The most common reason for breast reconstruction is a woman’s desire to rebuild the breasts after a mastectomy. Additional reasons for breast reconstruction include an injury or trauma, illness or congenital defect.
In the aftermath of breast cancer, Dr. Parker has helped many women to regain a sense of dignity and pride in their appearance by creating breasts that both look and feel highly natural. Research has shown that breast reconstruction often has a positive impact, both emotionally and mentally, on the breast cancer survivor, providing a sense of closure as well as hope.
Dr. Parker can begin your breast reconstruction at the same time as mastectomy, or he can delay the reconstruction for a later date. It’s important that you discuss reconstruction with your mastectomy surgeon so he or she can use the proper techniques. Note that breast reconstruction is an option whether you have a full mastectomy or just a partial one.
Dr. Parker can perform breast reconstruction either with implants, or through the fat transfer process. With fat transfer, fat is taken from a donor area where it is unwanted (such as the thighs, belly or hips), it is purified and sterilized, and then is injected into the breasts to build volume naturally.

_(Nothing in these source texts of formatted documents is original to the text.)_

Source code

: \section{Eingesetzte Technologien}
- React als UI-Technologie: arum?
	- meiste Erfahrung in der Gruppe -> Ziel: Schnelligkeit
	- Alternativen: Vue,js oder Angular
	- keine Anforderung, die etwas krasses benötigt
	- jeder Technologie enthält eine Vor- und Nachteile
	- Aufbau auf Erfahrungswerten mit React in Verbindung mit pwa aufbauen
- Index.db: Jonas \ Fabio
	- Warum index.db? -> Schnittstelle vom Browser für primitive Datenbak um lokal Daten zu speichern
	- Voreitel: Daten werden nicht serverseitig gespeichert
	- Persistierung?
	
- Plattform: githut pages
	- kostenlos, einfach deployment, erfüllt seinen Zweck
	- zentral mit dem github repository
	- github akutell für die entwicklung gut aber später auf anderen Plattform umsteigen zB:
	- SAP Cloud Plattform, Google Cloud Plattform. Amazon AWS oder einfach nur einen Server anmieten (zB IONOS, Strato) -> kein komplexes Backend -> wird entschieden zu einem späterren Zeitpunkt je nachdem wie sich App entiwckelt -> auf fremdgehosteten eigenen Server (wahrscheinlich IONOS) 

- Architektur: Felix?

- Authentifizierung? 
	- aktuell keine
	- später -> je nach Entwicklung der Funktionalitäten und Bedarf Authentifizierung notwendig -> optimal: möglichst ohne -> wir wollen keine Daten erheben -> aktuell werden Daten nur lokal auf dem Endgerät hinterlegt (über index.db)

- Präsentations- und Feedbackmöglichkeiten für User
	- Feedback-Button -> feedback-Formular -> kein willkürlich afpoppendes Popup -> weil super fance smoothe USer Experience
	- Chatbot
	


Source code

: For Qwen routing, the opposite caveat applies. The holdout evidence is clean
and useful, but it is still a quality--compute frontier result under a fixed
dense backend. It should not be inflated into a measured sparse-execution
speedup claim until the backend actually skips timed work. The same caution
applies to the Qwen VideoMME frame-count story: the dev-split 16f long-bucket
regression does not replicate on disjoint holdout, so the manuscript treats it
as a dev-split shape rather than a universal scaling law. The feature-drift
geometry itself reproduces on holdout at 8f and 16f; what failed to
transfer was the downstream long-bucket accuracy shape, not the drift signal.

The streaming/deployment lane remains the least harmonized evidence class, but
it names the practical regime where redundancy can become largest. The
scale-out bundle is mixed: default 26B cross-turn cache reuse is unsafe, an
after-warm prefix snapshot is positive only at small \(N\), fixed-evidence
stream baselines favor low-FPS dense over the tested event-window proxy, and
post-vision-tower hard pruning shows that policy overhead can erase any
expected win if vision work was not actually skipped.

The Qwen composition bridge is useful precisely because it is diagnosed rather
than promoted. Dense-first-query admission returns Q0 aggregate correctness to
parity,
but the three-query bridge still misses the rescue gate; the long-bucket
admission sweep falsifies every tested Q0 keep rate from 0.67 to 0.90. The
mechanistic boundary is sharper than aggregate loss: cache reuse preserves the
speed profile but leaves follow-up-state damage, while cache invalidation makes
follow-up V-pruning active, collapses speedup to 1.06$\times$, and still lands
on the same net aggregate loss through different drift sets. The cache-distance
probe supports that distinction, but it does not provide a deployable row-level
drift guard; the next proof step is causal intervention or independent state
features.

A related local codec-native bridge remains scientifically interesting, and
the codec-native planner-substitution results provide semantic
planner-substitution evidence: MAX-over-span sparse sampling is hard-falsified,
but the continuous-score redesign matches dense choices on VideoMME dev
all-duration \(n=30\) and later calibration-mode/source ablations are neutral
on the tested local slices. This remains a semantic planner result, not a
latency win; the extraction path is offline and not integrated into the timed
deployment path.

Dr. Parker will help you to determine the best method for reconstruction during your confidential consultation in Las Vegas.
Dr. Parker will use either saline or silicone implants placed under the pec muscles. If the skin is too tight, Dr. Parker will need to use a tissue expander first in order to create the proper capsule to house the implant. The next step will be for Dr. Parker to reconstruct the nipples, and finally apply an areola tattoo, creating the most authentic-looking breasts possible.
In some cases, he may also apply an acellular dermal matrix made of human cells to create a scaffolding on which the implants can rest. Fat transfer may be used to create more natural-looking edges around the reconstructed breasts.
During this approach with breast reconstruction surgery, Dr. Parker will use the patient’s own fat, tissue and muscle to create a flap that resembles the breast mound. Tissue is taken from the thighs, back, belly or buttocks to create the flaps, and the blood vessels are reconnected within the chest to ensure blood flow to the new breast mounds.